State v. Wade

Decision Date01 March 1916
Docket NumberNo. 18711.,18711.
Citation267 Mo. 249,183 S.W. 598
PartiesSTATE v. WADE.
CourtMissouri Supreme Court

The evidence adduced by the state tends to prove that defendant, as tenant, occupied and had under his exclusive control the basement of the premises designated 118 North Fifth street, in the city of St. Joseph. The particular basement room in which the alleged gambling device was set up and kept was under a restaurant fronting on Francis street, the sole available entrance thereto being under a barber shop at 118 North Fifth street. From this initial point of entrance a tunnel or underground passageway led to the room in question. The tunnel was equipped with a series of doors, which closed automatically through the operation of certain convenient and ready devices. A system of electric signals had been duly installed in order to warn of the approach of undesirable persons. In the room, besides some other furniture and fixtures, were two pool tables, on each of which was chalked off what is referred to in the evidence as a "crap game lay-out." The evidence also discloses that in this room was a full equipment for pool tables, such as racks, balls, and cues. The "crap game lay-out" is described as certain chalk marks with numbers thereon at different points.
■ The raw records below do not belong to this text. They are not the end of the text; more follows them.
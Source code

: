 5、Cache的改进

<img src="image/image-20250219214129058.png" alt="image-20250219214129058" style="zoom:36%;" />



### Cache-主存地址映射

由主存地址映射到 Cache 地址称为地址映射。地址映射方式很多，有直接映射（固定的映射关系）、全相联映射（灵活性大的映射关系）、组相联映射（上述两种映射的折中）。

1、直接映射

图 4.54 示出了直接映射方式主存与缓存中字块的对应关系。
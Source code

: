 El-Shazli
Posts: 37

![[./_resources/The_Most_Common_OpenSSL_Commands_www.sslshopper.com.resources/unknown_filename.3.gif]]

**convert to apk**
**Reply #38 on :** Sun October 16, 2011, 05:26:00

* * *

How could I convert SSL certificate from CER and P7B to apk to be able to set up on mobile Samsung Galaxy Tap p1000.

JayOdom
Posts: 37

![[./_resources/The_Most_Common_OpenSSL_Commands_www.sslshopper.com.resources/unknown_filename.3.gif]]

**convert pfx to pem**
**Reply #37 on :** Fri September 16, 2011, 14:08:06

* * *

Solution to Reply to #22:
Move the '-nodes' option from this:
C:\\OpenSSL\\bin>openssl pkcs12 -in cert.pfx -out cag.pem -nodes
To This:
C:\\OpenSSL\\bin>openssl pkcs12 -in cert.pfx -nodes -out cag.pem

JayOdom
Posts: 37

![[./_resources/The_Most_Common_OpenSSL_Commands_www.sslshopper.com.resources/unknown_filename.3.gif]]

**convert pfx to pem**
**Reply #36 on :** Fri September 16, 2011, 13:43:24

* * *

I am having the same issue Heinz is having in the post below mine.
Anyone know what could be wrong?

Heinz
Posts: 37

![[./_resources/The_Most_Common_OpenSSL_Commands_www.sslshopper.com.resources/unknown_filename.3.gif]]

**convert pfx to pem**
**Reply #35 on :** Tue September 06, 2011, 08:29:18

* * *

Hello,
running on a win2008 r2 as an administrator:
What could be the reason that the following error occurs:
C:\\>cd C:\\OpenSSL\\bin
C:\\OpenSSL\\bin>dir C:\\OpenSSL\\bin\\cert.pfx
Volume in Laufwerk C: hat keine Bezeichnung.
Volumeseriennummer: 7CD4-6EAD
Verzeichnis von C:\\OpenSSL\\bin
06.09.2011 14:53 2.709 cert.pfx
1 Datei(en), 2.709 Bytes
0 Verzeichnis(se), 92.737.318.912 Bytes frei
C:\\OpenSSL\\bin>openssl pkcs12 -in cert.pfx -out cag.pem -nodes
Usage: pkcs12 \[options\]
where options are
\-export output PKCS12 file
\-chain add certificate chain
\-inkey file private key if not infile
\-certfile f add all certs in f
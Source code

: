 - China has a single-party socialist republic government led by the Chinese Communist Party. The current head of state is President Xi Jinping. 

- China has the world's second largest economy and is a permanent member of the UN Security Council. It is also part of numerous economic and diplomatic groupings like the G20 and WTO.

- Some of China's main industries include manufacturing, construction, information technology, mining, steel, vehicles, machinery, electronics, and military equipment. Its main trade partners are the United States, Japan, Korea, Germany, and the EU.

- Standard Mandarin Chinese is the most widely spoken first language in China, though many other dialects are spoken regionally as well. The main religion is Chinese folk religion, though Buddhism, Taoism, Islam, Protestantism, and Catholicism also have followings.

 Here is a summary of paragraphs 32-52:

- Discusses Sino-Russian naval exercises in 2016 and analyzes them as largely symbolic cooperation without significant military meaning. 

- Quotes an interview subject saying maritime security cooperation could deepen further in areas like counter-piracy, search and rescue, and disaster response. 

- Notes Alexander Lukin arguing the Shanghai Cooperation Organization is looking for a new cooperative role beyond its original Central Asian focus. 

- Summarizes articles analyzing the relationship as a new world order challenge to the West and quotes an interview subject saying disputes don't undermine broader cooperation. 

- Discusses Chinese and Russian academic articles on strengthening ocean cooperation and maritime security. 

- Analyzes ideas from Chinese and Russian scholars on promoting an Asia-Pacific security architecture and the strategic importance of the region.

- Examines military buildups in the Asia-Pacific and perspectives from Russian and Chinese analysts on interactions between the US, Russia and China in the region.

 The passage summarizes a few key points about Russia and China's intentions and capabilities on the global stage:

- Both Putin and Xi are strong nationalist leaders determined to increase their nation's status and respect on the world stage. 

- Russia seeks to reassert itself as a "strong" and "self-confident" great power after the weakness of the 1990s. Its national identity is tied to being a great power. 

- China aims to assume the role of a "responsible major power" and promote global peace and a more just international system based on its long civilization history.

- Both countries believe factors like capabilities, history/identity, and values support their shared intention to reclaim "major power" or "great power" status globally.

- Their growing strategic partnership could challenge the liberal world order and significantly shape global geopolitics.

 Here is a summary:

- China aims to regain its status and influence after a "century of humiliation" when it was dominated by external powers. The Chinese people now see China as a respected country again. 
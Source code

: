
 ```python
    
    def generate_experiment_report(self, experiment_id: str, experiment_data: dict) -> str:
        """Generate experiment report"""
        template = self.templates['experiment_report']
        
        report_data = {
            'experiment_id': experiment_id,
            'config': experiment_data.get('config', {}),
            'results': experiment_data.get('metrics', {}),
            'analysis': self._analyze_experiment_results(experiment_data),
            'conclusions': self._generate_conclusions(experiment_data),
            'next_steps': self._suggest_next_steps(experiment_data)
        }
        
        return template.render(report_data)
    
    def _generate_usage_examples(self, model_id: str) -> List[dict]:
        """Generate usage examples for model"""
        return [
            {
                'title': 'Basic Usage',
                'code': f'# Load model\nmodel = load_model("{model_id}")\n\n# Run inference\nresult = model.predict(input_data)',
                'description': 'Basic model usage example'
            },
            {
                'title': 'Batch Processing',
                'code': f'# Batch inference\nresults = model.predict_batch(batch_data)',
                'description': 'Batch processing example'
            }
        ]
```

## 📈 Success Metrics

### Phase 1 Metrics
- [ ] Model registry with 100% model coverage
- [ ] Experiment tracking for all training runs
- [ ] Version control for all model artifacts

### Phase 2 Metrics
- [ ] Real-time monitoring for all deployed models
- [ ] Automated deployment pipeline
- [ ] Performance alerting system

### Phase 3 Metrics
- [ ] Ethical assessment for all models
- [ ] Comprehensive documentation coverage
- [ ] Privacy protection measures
On the 7th of February, 1914, when this room was raided by the officers, 30 or 40 persons were found in the room, some of whom were engaged at the time in playing what is called the "game of craps," which is described as a game played with dice. At that time there was about $300 in money found on the tables. One table was in charge of and being operated by Frank Dorsal, and the other by William Garnett, both of whom were in the employ of defendant. Defendant was at the cigar counter in another part of the room.

A deputy sheriff, who had been a police officer for 14 years, and two of defendant's employés, testified that the premises and the entrance thereto were commonly known as 118½ North Fifth street. The evidence also discloses that defendant's mail, and that of his employés, in accordance with his directions, was addressed to 118½ North Fifth street, and, when arrested, defendant gave this number as his address.

The state's witnesses testified to their knowledge and familiarity with what is commonly known as a "crap table," and stated that the pool tables with the "crap lay-out" thereon were not such tables. All witnesses for the state testified, however, that the game of craps was, in point of fact, played on such tables.

The defendant offered some evidence tending to show that there was no such number as 118½ North Fifth street in the city of St. Joseph, and that if there were such a number it referred to the second story of the building at 118 North Fifth street, and not to the basement in which defendant was conducting his business.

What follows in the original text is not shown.